As a general rule, you should replace sneakers for running every 500 miles. At 10 miles per week, that would take you about a year. (And that means don’t use your running shoes for anything but running!)
You can tell if you need to replace them if you look at the tread on the bottom. Is it flat in some places? Is the place where your toes crease looking cracked? If you think of sneakers like tires for your feet, the tread is like your wear bars.
(Pictured above: The blue sneakers were ones ready to be replaced; the pink ones are new.)
Then, on picking new shoes: you don’t need to drop $125 to get a functional pair of sneaks. Different brands will give you different fits and different weights and what works for you is a matter of personal preference.
The thing that does matter is if you get a shoe for neutral, under, or over pronation.
Pronation is how much your ankle rolls when you run or walk. Women, because we have wider hips, tend to over pronate.
You can get a sense of this too from the wear pattern on your sneakers. Too much wear on the inside is over pronating. More wear on the outside is under pronating. If it’s about the same, you’re neutral.

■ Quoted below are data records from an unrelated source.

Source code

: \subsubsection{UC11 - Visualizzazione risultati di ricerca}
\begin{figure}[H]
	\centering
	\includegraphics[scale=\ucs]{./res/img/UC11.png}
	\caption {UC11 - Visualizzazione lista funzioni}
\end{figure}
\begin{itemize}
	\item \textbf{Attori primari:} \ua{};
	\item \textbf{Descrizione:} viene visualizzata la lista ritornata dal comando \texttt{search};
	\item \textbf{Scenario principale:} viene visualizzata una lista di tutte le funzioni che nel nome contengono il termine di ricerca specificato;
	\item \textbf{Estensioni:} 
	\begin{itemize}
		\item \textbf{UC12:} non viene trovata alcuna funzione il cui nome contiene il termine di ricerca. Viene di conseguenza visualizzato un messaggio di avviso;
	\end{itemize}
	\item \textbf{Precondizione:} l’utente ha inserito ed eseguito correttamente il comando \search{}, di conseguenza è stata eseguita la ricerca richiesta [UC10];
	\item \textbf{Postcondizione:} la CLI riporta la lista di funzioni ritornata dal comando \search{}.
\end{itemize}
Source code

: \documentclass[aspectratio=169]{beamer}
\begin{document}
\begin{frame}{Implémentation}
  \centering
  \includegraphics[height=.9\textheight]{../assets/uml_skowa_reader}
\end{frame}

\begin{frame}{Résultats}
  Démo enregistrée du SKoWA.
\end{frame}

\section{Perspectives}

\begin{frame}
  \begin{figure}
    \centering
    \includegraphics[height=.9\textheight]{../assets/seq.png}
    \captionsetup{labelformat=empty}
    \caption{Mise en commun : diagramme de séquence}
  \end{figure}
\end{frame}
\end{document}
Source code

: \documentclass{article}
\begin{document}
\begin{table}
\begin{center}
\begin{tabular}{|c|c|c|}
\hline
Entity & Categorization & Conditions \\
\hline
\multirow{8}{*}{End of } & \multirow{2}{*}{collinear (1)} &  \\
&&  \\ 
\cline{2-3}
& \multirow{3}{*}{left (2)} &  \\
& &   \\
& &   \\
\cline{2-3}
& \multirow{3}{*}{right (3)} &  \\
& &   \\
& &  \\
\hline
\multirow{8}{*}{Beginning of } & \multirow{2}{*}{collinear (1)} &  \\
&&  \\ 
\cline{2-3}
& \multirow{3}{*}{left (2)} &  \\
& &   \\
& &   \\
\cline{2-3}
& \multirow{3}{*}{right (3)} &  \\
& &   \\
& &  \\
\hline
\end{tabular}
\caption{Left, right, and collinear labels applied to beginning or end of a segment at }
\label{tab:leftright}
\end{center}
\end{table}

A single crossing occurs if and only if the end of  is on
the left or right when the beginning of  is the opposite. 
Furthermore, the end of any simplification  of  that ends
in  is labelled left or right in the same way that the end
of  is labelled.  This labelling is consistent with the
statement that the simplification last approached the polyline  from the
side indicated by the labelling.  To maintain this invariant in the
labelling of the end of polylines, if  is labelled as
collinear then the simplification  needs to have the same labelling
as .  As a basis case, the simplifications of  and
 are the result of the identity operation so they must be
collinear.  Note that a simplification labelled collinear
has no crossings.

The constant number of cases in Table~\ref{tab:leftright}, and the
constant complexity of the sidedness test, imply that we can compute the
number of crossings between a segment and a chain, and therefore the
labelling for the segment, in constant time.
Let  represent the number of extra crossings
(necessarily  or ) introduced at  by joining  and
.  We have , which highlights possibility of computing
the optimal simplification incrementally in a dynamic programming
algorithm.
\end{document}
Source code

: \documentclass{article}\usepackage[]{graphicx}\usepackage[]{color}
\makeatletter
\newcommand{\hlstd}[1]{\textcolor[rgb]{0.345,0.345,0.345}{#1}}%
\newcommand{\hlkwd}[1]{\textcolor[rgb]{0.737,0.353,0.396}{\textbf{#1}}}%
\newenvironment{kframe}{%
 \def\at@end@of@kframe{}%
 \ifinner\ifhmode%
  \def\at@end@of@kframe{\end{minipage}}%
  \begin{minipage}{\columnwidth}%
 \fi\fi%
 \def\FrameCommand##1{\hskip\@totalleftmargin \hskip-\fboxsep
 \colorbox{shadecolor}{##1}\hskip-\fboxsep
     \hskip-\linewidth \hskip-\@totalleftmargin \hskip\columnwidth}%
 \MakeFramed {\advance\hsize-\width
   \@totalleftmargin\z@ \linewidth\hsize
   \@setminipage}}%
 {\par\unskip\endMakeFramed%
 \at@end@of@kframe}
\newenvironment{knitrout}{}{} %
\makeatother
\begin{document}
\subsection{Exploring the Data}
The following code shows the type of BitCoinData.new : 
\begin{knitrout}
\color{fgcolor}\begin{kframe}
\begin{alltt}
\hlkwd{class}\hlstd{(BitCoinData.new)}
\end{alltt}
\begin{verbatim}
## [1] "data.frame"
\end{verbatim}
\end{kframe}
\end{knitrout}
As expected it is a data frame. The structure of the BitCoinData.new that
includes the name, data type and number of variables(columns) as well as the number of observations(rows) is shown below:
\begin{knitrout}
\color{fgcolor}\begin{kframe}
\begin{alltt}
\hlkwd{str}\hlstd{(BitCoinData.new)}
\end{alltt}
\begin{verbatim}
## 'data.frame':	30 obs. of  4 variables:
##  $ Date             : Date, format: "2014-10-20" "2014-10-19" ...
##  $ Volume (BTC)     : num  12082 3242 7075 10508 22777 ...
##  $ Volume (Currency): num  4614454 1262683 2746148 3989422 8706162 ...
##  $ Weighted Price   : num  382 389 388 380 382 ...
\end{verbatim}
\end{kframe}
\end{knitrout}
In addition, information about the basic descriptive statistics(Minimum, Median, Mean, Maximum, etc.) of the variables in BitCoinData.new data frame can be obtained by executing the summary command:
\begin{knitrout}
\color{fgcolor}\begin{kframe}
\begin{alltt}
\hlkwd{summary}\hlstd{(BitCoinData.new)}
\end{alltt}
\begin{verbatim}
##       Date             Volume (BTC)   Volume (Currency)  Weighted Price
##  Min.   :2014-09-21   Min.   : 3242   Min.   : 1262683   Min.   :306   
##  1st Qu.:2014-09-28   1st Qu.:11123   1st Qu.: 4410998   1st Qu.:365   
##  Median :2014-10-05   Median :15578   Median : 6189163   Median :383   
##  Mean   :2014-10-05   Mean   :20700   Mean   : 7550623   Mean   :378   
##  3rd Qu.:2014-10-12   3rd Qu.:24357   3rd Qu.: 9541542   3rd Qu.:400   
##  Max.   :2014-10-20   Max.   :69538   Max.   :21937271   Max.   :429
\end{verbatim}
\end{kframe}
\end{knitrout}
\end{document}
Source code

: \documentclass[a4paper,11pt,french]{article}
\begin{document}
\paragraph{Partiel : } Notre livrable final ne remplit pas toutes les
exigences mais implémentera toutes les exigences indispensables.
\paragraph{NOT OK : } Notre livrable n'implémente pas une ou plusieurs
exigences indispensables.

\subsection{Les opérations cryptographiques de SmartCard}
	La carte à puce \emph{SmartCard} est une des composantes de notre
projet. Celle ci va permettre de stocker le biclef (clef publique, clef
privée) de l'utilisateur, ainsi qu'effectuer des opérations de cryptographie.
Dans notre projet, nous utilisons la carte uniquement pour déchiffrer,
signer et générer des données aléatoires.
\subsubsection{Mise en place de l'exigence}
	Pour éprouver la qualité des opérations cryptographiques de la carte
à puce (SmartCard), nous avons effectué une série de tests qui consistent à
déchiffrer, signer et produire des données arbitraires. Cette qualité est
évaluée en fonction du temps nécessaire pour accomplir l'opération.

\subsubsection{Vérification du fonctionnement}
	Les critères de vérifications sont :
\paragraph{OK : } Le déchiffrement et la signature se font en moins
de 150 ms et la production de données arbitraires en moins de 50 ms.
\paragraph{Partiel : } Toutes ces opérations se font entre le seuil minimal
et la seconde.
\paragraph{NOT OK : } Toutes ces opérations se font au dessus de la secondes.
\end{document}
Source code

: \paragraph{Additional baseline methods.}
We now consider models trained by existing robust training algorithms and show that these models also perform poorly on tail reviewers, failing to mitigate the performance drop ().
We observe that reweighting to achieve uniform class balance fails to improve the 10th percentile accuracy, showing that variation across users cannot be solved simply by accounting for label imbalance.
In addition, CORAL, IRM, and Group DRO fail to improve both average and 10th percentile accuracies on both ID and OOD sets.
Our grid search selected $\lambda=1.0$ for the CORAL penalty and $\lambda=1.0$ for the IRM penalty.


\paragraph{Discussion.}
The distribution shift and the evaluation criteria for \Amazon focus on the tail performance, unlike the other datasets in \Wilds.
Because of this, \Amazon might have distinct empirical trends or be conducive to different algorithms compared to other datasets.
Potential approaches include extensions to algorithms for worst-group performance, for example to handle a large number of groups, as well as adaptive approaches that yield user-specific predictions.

I think they might have a machine to gauge this at Dick’s Sporting Goods in Bangor if you’re not sure what category you fall into. Anyone who has been there recently — confirm in the comments?
Shoes that need to correct one way or the other tend to be heavier, and if you don’t need the correction it could cause other issues, so I’d err in the side of neutral if you can’t tell. Or bring your worn shoes into the running shop and have the clerk look at them.
And that is how to buy the right sneakers. Personally, I run using Nike Lunarglides. I like them because the lunarlon material is pretty light without sacrificing the cushioning, and have good arch support (I have normal to high arches).
I’ve been wearing this style of shoe since version 4 (they are on 6). Once I found a style of shoe I liked, I just kept replacing it over and over again. In 4.5 years of running I think I am on like, my 8th or 9th pair of this shoe. Once they aren’t adequate for running any more I use them for my lawnmowing/walking/around the house shoes. Or donate them to Goodwill, because depending on the season, they still look new-ish.
Another trick to knowing when to replace your shoes? If you start to feel a nagging pain come on in your knee/hip/shin/calf — do the math as to how many miles you’ve run on those shoes.
Bonus answer to this question: If you’re a woman, I would also invest in a good bra. This is actually just good life advice. It’s also like, the other critical thing I would invest in before I would start running. I used to hate running because I just felt like “everything jiggled.” Then I got a decent supportive bra and realized that it didn’t have to be like that.
How do you find a good bra? You don’t have to pay a lot of money for this, either. Look for one that is for high impact sports and when you try it on, do a few jumping jacks in them. If the girls move around, move on to another one.